▸ **Supplied information**
>>>

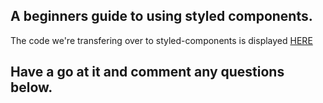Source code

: ## A beginners guide to using styled components. 
The code we're transfering over to styled-components is displayed [HERE](https://codepen.io/ephie-the-scripter/full/xxqYoPo) 

## Have a go at it and comment any questions below. 
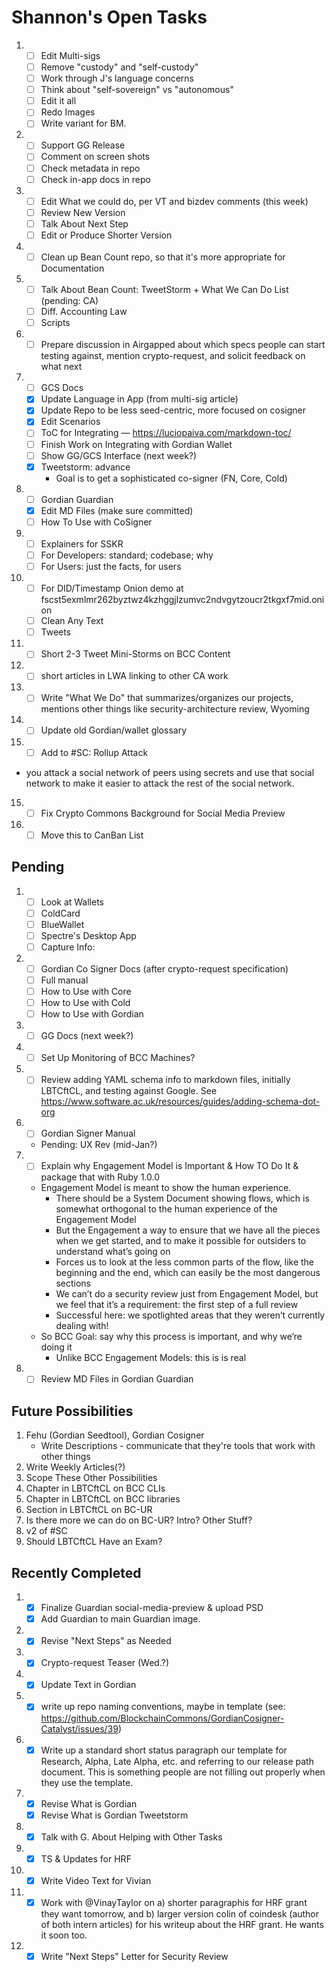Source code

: # Shannon's Open Tasks

1. * [ ] Edit Multi-sigs
   * [ ] Remove "custody" and "self-custody" 
   * [ ] Work through J's language concerns
   * [ ] Think about "self-sovereign" vs "autonomous"
   * [ ] Edit it all
   * [ ] Redo Images
   * [ ] Write variant for BM.
1. * [ ] Support GG Release
   * [ ] Comment on screen shots
   * [ ] Check metadata in repo
   * [ ] Check in-app docs in repo
3. * [ ] Edit What we could do, per VT and bizdev comments (this week)
   * [ ] Review New Version
   * [ ] Talk About Next Step
   * [ ] Edit or Produce Shorter Version
3. * [ ] Clean up Bean Count repo, so that it's more appropriate for Documentation
4. * [ ] Talk About Bean Count: TweetStorm + What We Can Do List (pending: CA)
    * [ ] Diff. Accounting Law
    * [ ] Scripts
5. * [ ] Prepare discussion in Airgapped about which specs people can start testing against, mention crypto-request, and solicit feedback on what next
6. * [ ] GCS Docs
   * [X] Update Language in App (from multi-sig article)
   * [X] Update Repo to be less seed-centric, more focused on cosigner
   * [X] Edit Scenarios
   * [ ] ToC for Integrating — https://luciopaiva.com/markdown-toc/
   * [ ] Finish Work on Integrating with Gordian Wallet
   * [ ] Show GG/GCS Interface (next week?)
   * [X] Tweetstorm: advance 
      * Goal is to get a sophisticated co-signer (FN, Core, Cold)
7. * [ ] Gordian Guardian
   * [X] Edit MD Files (make sure committed)
   * [ ] How To Use with CoSigner
8. * [ ] Explainers for SSKR
   * [ ] For Developers: standard; codebase; why
   * [ ] For Users: just the facts, for users   
9. * [ ] For DID/Timestamp Onion demo at fscst5exmlmr262byztwz4kzhggjlzumvc2ndvgytzoucr2tkgxf7mid.onion
   * [ ] Clean Any Text
   * [ ] Tweets
10. * [ ] Short 2-3 Tweet Mini-Storms on BCC Content
11. * [ ] short articles in LWA linking to other CA work
12. * [ ] Write "What We Do" that summarizes/organizes our projects, mentions other things like security-architecture review, Wyoming
13. * [ ] Update old Gordian/wallet glossary
14. * [ ] Add to #SC: Rollup Attack
   * you attack a social network of peers using secrets and use that social network to make it easier to attack the rest of the social network.
15. * [ ] Fix Crypto Commons Background for Social Media Preview
16. * [ ] Move this to CanBan List

## Pending

1. * [ ] Look at Wallets
   * [ ] ColdCard
   * [ ] BlueWallet
   * [ ] Spectre's Desktop App
   * [ ] Capture Info: 
1. * [ ] Gordian Co Signer Docs (after crypto-request specification)
   * [ ] Full manual
   * [ ] How to Use with Core
   * [ ] How to Use with Cold
   * [ ] How to Use with Gordian
1. * [ ] GG Docs (next week?)
1. * [ ] Set Up Monitoring of BCC Machines?
1. * [ ] Review adding YAML schema info to markdown files, initially LBTCftCL, and testing against Google. See https://www.software.ac.uk/resources/guides/adding-schema-dot-org
1. * [ ] Gordian Signer Manual
   * Pending: UX Rev (mid-Jan?)
1. * [ ] Explain why Engagement Model is Important & How TO Do It & package that with Ruby 1.0.0
   * Engagement Model is meant to show the human experience.
      * There should be a System Document showing flows, which is somewhat orthogonal to the human experience of the Engagement Model
      * But the Engagement a way to ensure that we have all the pieces when we get started, and to make it possible for outsiders to understand what’s going on
      * Forces us to look at the less common parts of the flow, like the beginning and the end, which can easily be the most dangerous sections
      * We can’t do a security review just from Engagement Model, but we feel that it’s a requirement: the first step of a full review
      * Successful here: we spotlighted areas that they weren’t currently dealing with!
   * So BCC Goal: say why this process is important, and why we’re doing it
      * Unlike BCC Engagement Models: this is is real
1. * [ ] Review MD Files in Gordian Guardian

## Future Possibilities

1. Fehu (Gordian Seedtool), Gordian Cosigner
   * Write Descriptions - communicate that they're tools that work with other things
1. Write Weekly Articles(?)
1. Scope These Other Possibilities
1. Chapter in LBTCftCL on BCC CLIs
1. Chapter in LBTCftCL on BCC libraries
1. Section in LBTCftCL on BC-UR
1. Is there more we can do on BC-UR? Intro? Other Stuff?
1. v2 of #SC
1. Should LBTCftCL Have an Exam?

## Recently Completed

1. * [X] Finalize Guardian social-media-preview & upload PSD
   * [X] Add Guardian to main Guardian image.
1. * [X] Revise "Next Steps" as Needed
1. * [X] Crypto-request Teaser (Wed.?)
1. * [X] Update Text in Gordian
1. * [X] write up repo naming conventions, maybe in template (see: https://github.com/BlockchainCommons/GordianCosigner-Catalyst/issues/39)
1. * [X] Write up a standard short status paragraph our template for Research, Alpha, Late Alpha, etc. and referring to our release path document. This is something people are not filling out properly when they use the template. 
1. * [X] Revise What is Gordian
   * [X] Revise What is Gordian Tweetstorm
1. * [X] Talk with G. About Helping with Other Tasks
1. * [X] TS & Updates for HRF
1. * [X] Write Video Text for Vivian
1. * [X] Work with @VinayTaylor on a) shorter paragraphis for HRF grant they want tomorrow, and b) larger version colin of coindesk (author of both intern articles) for his writeup about the HRF grant. He wants it soon too.
1. * [X] Write "Next Steps" Letter for Security Review
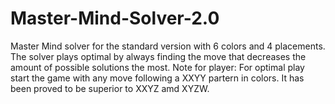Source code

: # Master-Mind-Solver-2.0
Master Mind solver for the standard version with 6 colors and 4 placements. The solver plays optimal by always finding the move that decreases the amount of possible solutions the most.
Note for player: For optimal play start the game with any move following a XXYY partern in colors. It has been proved to be superior to XXYZ amd XYZW.
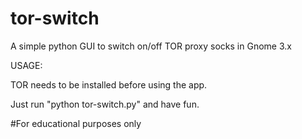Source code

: # tor-switch
A simple python GUI to switch on/off TOR proxy socks in Gnome 3.x

USAGE:

TOR needs to be installed before using the app.

Just run "python tor-switch.py" and have fun.

#For educational purposes only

<<<

▸ **Work required**
From the first line to the last, copy the records above exactly and leave out the pictures.

▸ **Result of the exercise**
Source code

: ## A beginners guide to using styled components. 
The code we're transfering over to styled-components is displayed [HERE](https://codepen.io/ephie-the-scripter/full/xxqYoPo) 

## Have a go at it and comment any questions below. 
Source code

: # Shannon's Open Tasks

1. * [ ] Edit Multi-sigs
   * [ ] Remove "custody" and "self-custody" 
   * [ ] Work through J's language concerns
   * [ ] Think about "self-sovereign" vs "autonomous"
   * [ ] Edit it all
   * [ ] Redo Images
   * [ ] Write variant for BM.
1. * [ ] Support GG Release
   * [ ] Comment on screen shots
   * [ ] Check metadata in repo
   * [ ] Check in-app docs in repo
3. * [ ] Edit What we could do, per VT and bizdev comments (this week)
   * [ ] Review New Version
   * [ ] Talk About Next Step
   * [ ] Edit or Produce Shorter Version
3. * [ ] Clean up Bean Count repo, so that it's more appropriate for Documentation
4. * [ ] Talk About Bean Count: TweetStorm + What We Can Do List (pending: CA)
    * [ ] Diff. Accounting Law
    * [ ] Scripts
5. * [ ] Prepare discussion in Airgapped about which specs people can start testing against, mention crypto-request, and solicit feedback on what next
6. * [ ] GCS Docs
   * [X] Update Language in App (from multi-sig article)
   * [X] Update Repo to be less seed-centric, more focused on cosigner
   * [X] Edit Scenarios
   * [ ] ToC for Integrating — https://luciopaiva.com/markdown-toc/
   * [ ] Finish Work on Integrating with Gordian Wallet
   * [ ] Show GG/GCS Interface (next week?)
   * [X] Tweetstorm: advance 
      * Goal is to get a sophisticated co-signer (FN, Core, Cold)
7. * [ ] Gordian Guardian
   * [X] Edit MD Files (make sure committed)
   * [ ] How To Use with CoSigner
8. * [ ] Explainers for SSKR
   * [ ] For Developers: standard; codebase; why
   * [ ] For Users: just the facts, for users   
9. * [ ] For DID/Timestamp Onion demo at fscst5exmlmr262byztwz4kzhggjlzumvc2ndvgytzoucr2tkgxf7mid.onion
   * [ ] Clean Any Text
   * [ ] Tweets
10. * [ ] Short 2-3 Tweet Mini-Storms on BCC Content
11. * [ ] short articles in LWA linking to other CA work
12. * [ ] Write "What We Do" that summarizes/organizes our projects, mentions other things like security-architecture review, Wyoming
13. * [ ] Update old Gordian/wallet glossary
14. * [ ] Add to #SC: Rollup Attack
   * you attack a social network of peers using secrets and use that social network to make it easier to attack the rest of the social network.
15. * [ ] Fix Crypto Commons Background for Social Media Preview
16. * [ ] Move this to CanBan List

## Pending

1. * [ ] Look at Wallets
   * [ ] ColdCard
   * [ ] BlueWallet
   * [ ] Spectre's Desktop App
   * [ ] Capture Info: 
1. * [ ] Gordian Co Signer Docs (after crypto-request specification)
   * [ ] Full manual
   * [ ] How to Use with Core
   * [ ] How to Use with Cold
   * [ ] How to Use with Gordian
1. * [ ] GG Docs (next week?)
1. * [ ] Set Up Monitoring of BCC Machines?
1. * [ ] Review adding YAML schema info to markdown files, initially LBTCftCL, and testing against Google. See https://www.software.ac.uk/resources/guides/adding-schema-dot-org
1. * [ ] Gordian Signer Manual
   * Pending: UX Rev (mid-Jan?)
1. * [ ] Explain why Engagement Model is Important & How TO Do It & package that with Ruby 1.0.0
   * Engagement Model is meant to show the human experience.
      * There should be a System Document showing flows, which is somewhat orthogonal to the human experience of the Engagement Model
      * But the Engagement a way to ensure that we have all the pieces when we get started, and to make it possible for outsiders to understand what’s going on
      * Forces us to look at the less common parts of the flow, like the beginning and the end, which can easily be the most dangerous sections
      * We can’t do a security review just from Engagement Model, but we feel that it’s a requirement: the first step of a full review
      * Successful here: we spotlighted areas that they weren’t currently dealing with!
   * So BCC Goal: say why this process is important, and why we’re doing it
      * Unlike BCC Engagement Models: this is is real
1. * [ ] Review MD Files in Gordian Guardian

## Future Possibilities

1. Fehu (Gordian Seedtool), Gordian Cosigner
   * Write Descriptions - communicate that they're tools that work with other things
1. Write Weekly Articles(?)
1. Scope These Other Possibilities
1. Chapter in LBTCftCL on BCC CLIs
1. Chapter in LBTCftCL on BCC libraries
1. Section in LBTCftCL on BC-UR
1. Is there more we can do on BC-UR? Intro? Other Stuff?
1. v2 of #SC
1. Should LBTCftCL Have an Exam?

## Recently Completed

1. * [X] Finalize Guardian social-media-preview & upload PSD
   * [X] Add Guardian to main Guardian image.
1. * [X] Revise "Next Steps" as Needed
1. * [X] Crypto-request Teaser (Wed.?)
1. * [X] Update Text in Gordian
1. * [X] write up repo naming conventions, maybe in template (see: https://github.com/BlockchainCommons/GordianCosigner-Catalyst/issues/39)
1. * [X] Write up a standard short status paragraph our template for Research, Alpha, Late Alpha, etc. and referring to our release path document. This is something people are not filling out properly when they use the template. 
1. * [X] Revise What is Gordian
   * [X] Revise What is Gordian Tweetstorm
1. * [X] Talk with G. About Helping with Other Tasks
1. * [X] TS & Updates for HRF
1. * [X] Write Video Text for Vivian
1. * [X] Work with @VinayTaylor on a) shorter paragraphis for HRF grant they want tomorrow, and b) larger version colin of coindesk (author of both intern articles) for his writeup about the HRF grant. He wants it soon too.
1. * [X] Write "Next Steps" Letter for Security Review
Source code

: # Master-Mind-Solver-2.0
Master Mind solver for the standard version with 6 colors and 4 placements. The solver plays optimal by always finding the move that decreases the amount of possible solutions the most.
Note for player: For optimal play start the game with any move following a XXYY partern in colors. It has been proved to be superior to XXYZ amd XYZW.
Source code

: # tor-switch
A simple python GUI to switch on/off TOR proxy socks in Gnome 3.x

USAGE:

TOR needs to be installed before using the app.

Just run "python tor-switch.py" and have fun.

#For educational purposes only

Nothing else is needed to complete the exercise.